Both are worth planning around if you’re picking a weeknight to visit.
Today: Tuesday, July 7, 2026 — First Trivia Night of the Post-Fourth-of-July Stretch
Tonight is the first Fourth Bore trivia night since the Fourth-of-July-week compression cleared, and it lands on the first genuinely quiet Tuesday of the month. Sunset tonight is roughly 8:32pm — the post-solstice one-minute-a-week retreat continues, but the difference from last night is imperceptible on the patio. The room follows its steady Tuesday shape: walk-in-easy from open through the 5:30–6:15pm early-dinner window, then filling from about 6:30pm as trivia teams arrive, holding lively through the 9pm close. Casa Orinda is dark tonight (as always Mon–Tue), so Fourth Bore and Shelby’s next door absorb the casual-dinner overflow, with the added twist that trivia gives Fourth Bore a specific reason-to-be-here that Shelby’s doesn’t have — the dinner-plus-something-to-do crowd tilts Fourth Bore’s way on a Tuesday in a way it doesn’t on a Monday. If you want the tap-room-without-trivia experience, come before 6:00pm; if you want the trivia atmosphere without playing, the bar and patio hold their walk-in feel until the room hits capacity around 7:15pm.

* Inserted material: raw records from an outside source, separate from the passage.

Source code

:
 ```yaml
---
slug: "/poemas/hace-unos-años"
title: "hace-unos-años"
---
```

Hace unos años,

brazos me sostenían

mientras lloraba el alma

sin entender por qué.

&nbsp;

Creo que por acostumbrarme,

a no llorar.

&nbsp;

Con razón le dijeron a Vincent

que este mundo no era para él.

Looking ahead (Wed–Fri, July 8–10): Wednesday and Thursday return to standard early-July weeknight rhythm — Casa Orinda reopens Wed at 4pm, the Orinda Theatre is running its normal weekday programming, and Fourth Bore’s Wed–Thu 5:30–7:30pm early-dinner window is walk-in-friendly with the patio comfortable well past sunset. Friday July 10 brings live music back to the beer-garden patio at the standard 6:30pm start — the first Friday-night live-music-on-the-patio night since the Fourth-of-July-week compression cleared, and the patio will run at full capacity from 6pm on. Saturday July 11 continues the Fri–Sat 10pm-close and live-music pattern; expect the first fully-normal-summer Fri–Sat pair of the post-holiday stretch.
Good to Know
- Located in Theatre Square — grab a beer before or after a movie
- Casual, lively atmosphere — not a quiet date night spot
- Great for groups and sports viewing (TVs throughout)
- Outdoor patio seating available
- Reservations not required but can book for larger groups
Pair It With
- Before: Grab a craft beer here, then walk five minutes around the corner to the historic Orinda Theatre for an early showing. Theatre Square’s parking lot is the same lot — no second move required.

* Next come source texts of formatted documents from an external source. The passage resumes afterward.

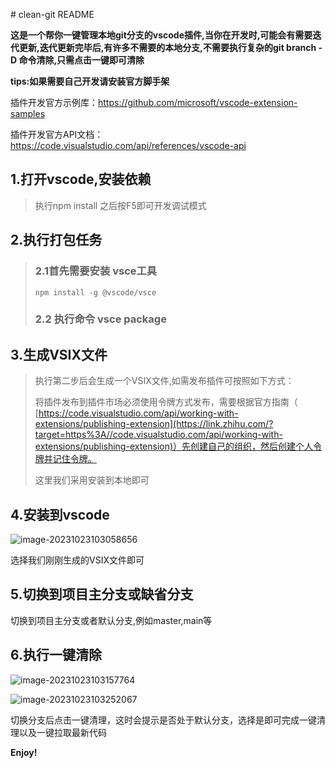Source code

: \# clean-git README





**这是一个帮你一键管理本地git分支的vscode插件,当你在开发时,可能会有需要迭代更新,迭代更新完毕后,有许多不需要的本地分支,不需要执行复杂的git branch -D 命令清除,只需点击一键即可清除**



**tips:如果需要自己开发请安装官方脚手架**



插件开发官方示例库：https://github.com/microsoft/vscode-extension-samples

插件开发官方API文档：https://code.visualstudio.com/api/references/vscode-api

## 1.打开vscode,安装依赖

> 执行npm install 之后按F5即可开发调试模式

## 2.执行打包任务

> ### 2.1首先需要安装 vsce工具
>
> ```
> npm install -g @vscode/vsce
> ```
>
> ### 2.2 执行命令 vsce package

## 3.生成VSIX文件

> 执行第二步后会生成一个VSIX文件,如需发布插件可按照如下方式：
>
> 将插件发布到插件市场必须使用令牌方式发布，需要根据官方指南（
> [https://code.visualstudio.com/api/working-with-extensions/publishing-extension](https://link.zhihu.com/?target=https%3A//code.visualstudio.com/api/working-with-extensions/publishing-extension)）先创建自己的组织，然后创建个人令牌并记住令牌。
>
> 这里我们采用安装到本地即可

## 4.安装到vscode

![image-20231023103058656](C:\Users\Administrator\AppData\Roaming\Typora\typora-user-images\image-20231023103058656.png)

选择我们刚刚生成的VSIX文件即可

## 5.切换到项目主分支或缺省分支

切换到项目主分支或者默认分支,例如master,main等

## 6.执行一键清除

![image-20231023103157764](C:\Users\Administrator\AppData\Roaming\Typora\typora-user-images\image-20231023103157764.png)

![image-20231023103252067](C:\Users\Administrator\AppData\Roaming\Typora\typora-user-images\image-20231023103252067.png)

切换分支后点击一键清理，这时会提示是否处于默认分支，选择是即可完成一键清理以及一键拉取最新代码



**Enjoy!**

- Instead of: If you want the opposite of the tap room — quieter, dimmer, no TVs, fried chicken instead of pub grub — Casa Orinda is the in-town counterpart. Same 1932-vs-modern split that defines Orinda dining: Fourth Bore is the lively Theatre Square 28-tap option, Casa is the 90-year-old roadhouse on Bryant Way three minutes away. Casa is closed Mon-Tue, so on those nights Fourth Bore handles the casual-dinner overflow.

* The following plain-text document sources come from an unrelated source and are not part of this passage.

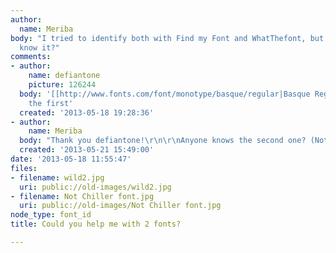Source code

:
 ```yaml
---
author:
  name: Meriba
body: "I tried to identify both with Find my Font and WhatThefont, but no result.\r\n\r\nAnyone
  know it?"
comments:
- author:
    name: defiantone
    picture: 126244
  body: '[[http://www.fonts.com/font/monotype/basque/regular|Basque Regular]] for
    the first'
  created: '2013-05-18 19:28:36'
- author:
    name: Meriba
  body: "Thank you defiantone!\r\n\r\nAnyone knows the second one? (NotChillerfont.jpg)"
  created: '2013-05-21 15:49:00'
date: '2013-05-18 11:55:47'
files:
- filename: wild2.jpg
  uri: public://old-images/wild2.jpg
- filename: Not Chiller font.jpg
  uri: public://old-images/Not Chiller font.jpg
node_type: font_id
title: Could you help me with 2 fonts?

---
```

- The upscale counterpart: If you want the dressed-up Theatre Square experience instead of the tap room — white tablecloths, lobster ravioli, a curated wine list — Shelby’s is fifty steps away in the same complex. The two rooms cover the full Theatre Square spectrum: Fourth Bore is the casual 28-tap room for groups and game-watching, Shelby’s is the date-night and pre-theatre dinner room. On a Friday or Saturday night, a 5:30pm dinner at Shelby’s and a 9:00pm nightcap at Fourth Bore is a complete Theatre Square evening with no driving in between.
- After: Post-game nightcap on the patio works year-round; in the post-solstice stretch the past-8:35pm sunset means you can stretch a 9pm beer well past dark before the after-movie crowd arrives. Friday and Saturday close at 10pm — the only two nights of the week the patio holds past 9.
- The cone afterward: Loard’s Ice Cream is a four-minute walk across Brookwood Road and stays open to 10pm Fri–Sat. A pint of craft beer here, then a scoop on a fresh waffle cone over there, is a generationally-stable Orinda Friday-night rhythm.